Wenn jeder etwas tut, können wir es schaffen, eine bessere Welt zu schaffen.
Das fange schon bei den kleinen Dingen im Alltag an. Wenn man den Müll von der Straße aufhebt beispielsweise, auf Plastikbeutel verzichtet oder das Auto stehenlässt. Als Älteste von vier Kindern war die Kinderbuch-Autorin schon früh erpicht darauf, Karriere zu machen, bis sie erkannte, wie „leer und sinnlos“ so ein Leben sein kann. Vor allem eines ohne Kinder.
Kinder sind ihr Lebensinhalt
Als sie berufsbedingt mitten im Indischen Ozean zwischen Palmen, Riffs und Luxus auf Mauritius „festsaß“, wurde ihr tränenreich bewusst, dass sie nicht länger unterwegs sein wollte. Sie wollte eine Familie und „sesshaft“ werden. Heute hat sie zwei Kinder (9 und 6 Jahre alt) und gibt Englisch-Unterricht in ihrem eigenen Zuhause sowie im Kindergarten.

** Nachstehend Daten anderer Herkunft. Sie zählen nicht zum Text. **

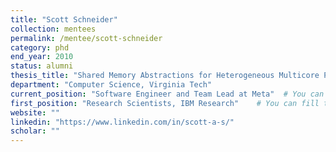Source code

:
 ```yaml
---
title: "Scott Schneider"
collection: mentees
permalink: /mentee/scott-schneider
category: phd
end_year: 2010
status: alumni
thesis_title: "Shared Memory Abstractions for Heterogeneous Multicore Processors"
department: "Computer Science, Virginia Tech"
current_position: "Software Engineer and Team Lead at Meta"  # You can fill this from LinkedIn
first_position: "Research Scientists, IBM Research"    # You can fill this from LinkedIn
website: ""
linkedin: "https://www.linkedin.com/in/scott-a-s/"
scholar: ""
---
```

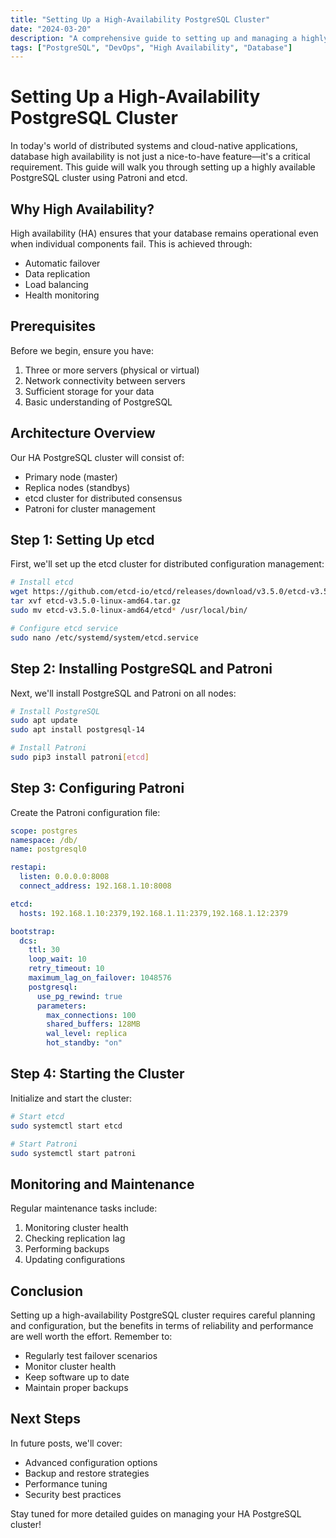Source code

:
 ```yaml
---
title: "Setting Up a High-Availability PostgreSQL Cluster"
date: "2024-03-20"
description: "A comprehensive guide to setting up and managing a highly available PostgreSQL cluster using Patroni and etcd"
tags: ["PostgreSQL", "DevOps", "High Availability", "Database"]
---
```


# Setting Up a High-Availability PostgreSQL Cluster

In today's world of distributed systems and cloud-native applications, database high availability is not just a nice-to-have feature—it's a critical requirement. This guide will walk you through setting up a highly available PostgreSQL cluster using Patroni and etcd.

## Why High Availability?

High availability (HA) ensures that your database remains operational even when individual components fail. This is achieved through:

- Automatic failover
- Data replication
- Load balancing
- Health monitoring

## Prerequisites

Before we begin, ensure you have:

1. Three or more servers (physical or virtual)
2. Network connectivity between servers
3. Sufficient storage for your data
4. Basic understanding of PostgreSQL

## Architecture Overview

Our HA PostgreSQL cluster will consist of:

- Primary node (master)
- Replica nodes (standbys)
- etcd cluster for distributed consensus
- Patroni for cluster management

## Step 1: Setting Up etcd

First, we'll set up the etcd cluster for distributed configuration management:

```bash
# Install etcd
wget https://github.com/etcd-io/etcd/releases/download/v3.5.0/etcd-v3.5.0-linux-amd64.tar.gz
tar xvf etcd-v3.5.0-linux-amd64.tar.gz
sudo mv etcd-v3.5.0-linux-amd64/etcd* /usr/local/bin/

# Configure etcd service
sudo nano /etc/systemd/system/etcd.service
```

## Step 2: Installing PostgreSQL and Patroni

Next, we'll install PostgreSQL and Patroni on all nodes:

```bash
# Install PostgreSQL
sudo apt update
sudo apt install postgresql-14

# Install Patroni
sudo pip3 install patroni[etcd]
```

## Step 3: Configuring Patroni

Create the Patroni configuration file:

```yaml
scope: postgres
namespace: /db/
name: postgresql0

restapi:
  listen: 0.0.0.0:8008
  connect_address: 192.168.1.10:8008

etcd:
  hosts: 192.168.1.10:2379,192.168.1.11:2379,192.168.1.12:2379

bootstrap:
  dcs:
    ttl: 30
    loop_wait: 10
    retry_timeout: 10
    maximum_lag_on_failover: 1048576
    postgresql:
      use_pg_rewind: true
      parameters:
        max_connections: 100
        shared_buffers: 128MB
        wal_level: replica
        hot_standby: "on"
```

## Step 4: Starting the Cluster

Initialize and start the cluster:

```bash
# Start etcd
sudo systemctl start etcd

# Start Patroni
sudo systemctl start patroni
```

## Monitoring and Maintenance

Regular maintenance tasks include:

1. Monitoring cluster health
2. Checking replication lag
3. Performing backups
4. Updating configurations

## Conclusion

Setting up a high-availability PostgreSQL cluster requires careful planning and configuration, but the benefits in terms of reliability and performance are well worth the effort. Remember to:

- Regularly test failover scenarios
- Monitor cluster health
- Keep software up to date
- Maintain proper backups

## Next Steps

In future posts, we'll cover:

- Advanced configuration options
- Backup and restore strategies
- Performance tuning
- Security best practices

Stay tuned for more detailed guides on managing your HA PostgreSQL cluster!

Acht Gruppen hat sie mittlerweile. Viele ihrer Schüler würden sehr lange bei ihr bleiben, sagt sie. Von Kindergartentagen an bis teilweise zur neunten Klasse. „Ich glaube, das liegt daran, dass ich die Kinder so nehme, wie sie sind. Vielen fehlt die Aufmerksamkeit der Eltern. Wenn man spürt, dass die Kinderseelen verletzt sind, tut mir das weh.“
Ein Buch zu schreiben, das war schon immer ein Kindheitswunsch der in Österreich aufgewachsenen 40-Jährigen. Aber ohne die Unterstützung ihres Mannes wäre sie wohl „im Alltag versandelt“, sagt Sabine Guillon. Immer wieder habe er sie angestachelt. „Setz Dich hin und mach“, hat er sie in Phasen des Aufhören-Wollens ermutigt.
Letztendlich hat sie den „Druck“ ihres Ölprinzen erfolgreich in schöpferische Energie umgewandelt. Nach einem Jahr war sie mit dem 60-seitigen Werk fertig und fand sowohl einen Verlag als auch einen Illustrator. Inzwischen ist das Buch im Buchhandel und auf Amazon erhältlich. Ganz gleich, ob der Ölpreis oder die tägliche Stimmung der Verbraucher sinkt – für Sabine Guillon und ihren Mann ist das nicht relevant. Sie haben Wichtigeres zu tun. Während der eine die Welt mit schwarzem Gold beglückt, versucht der andere, sie mit schwarzen Lettern zu retten.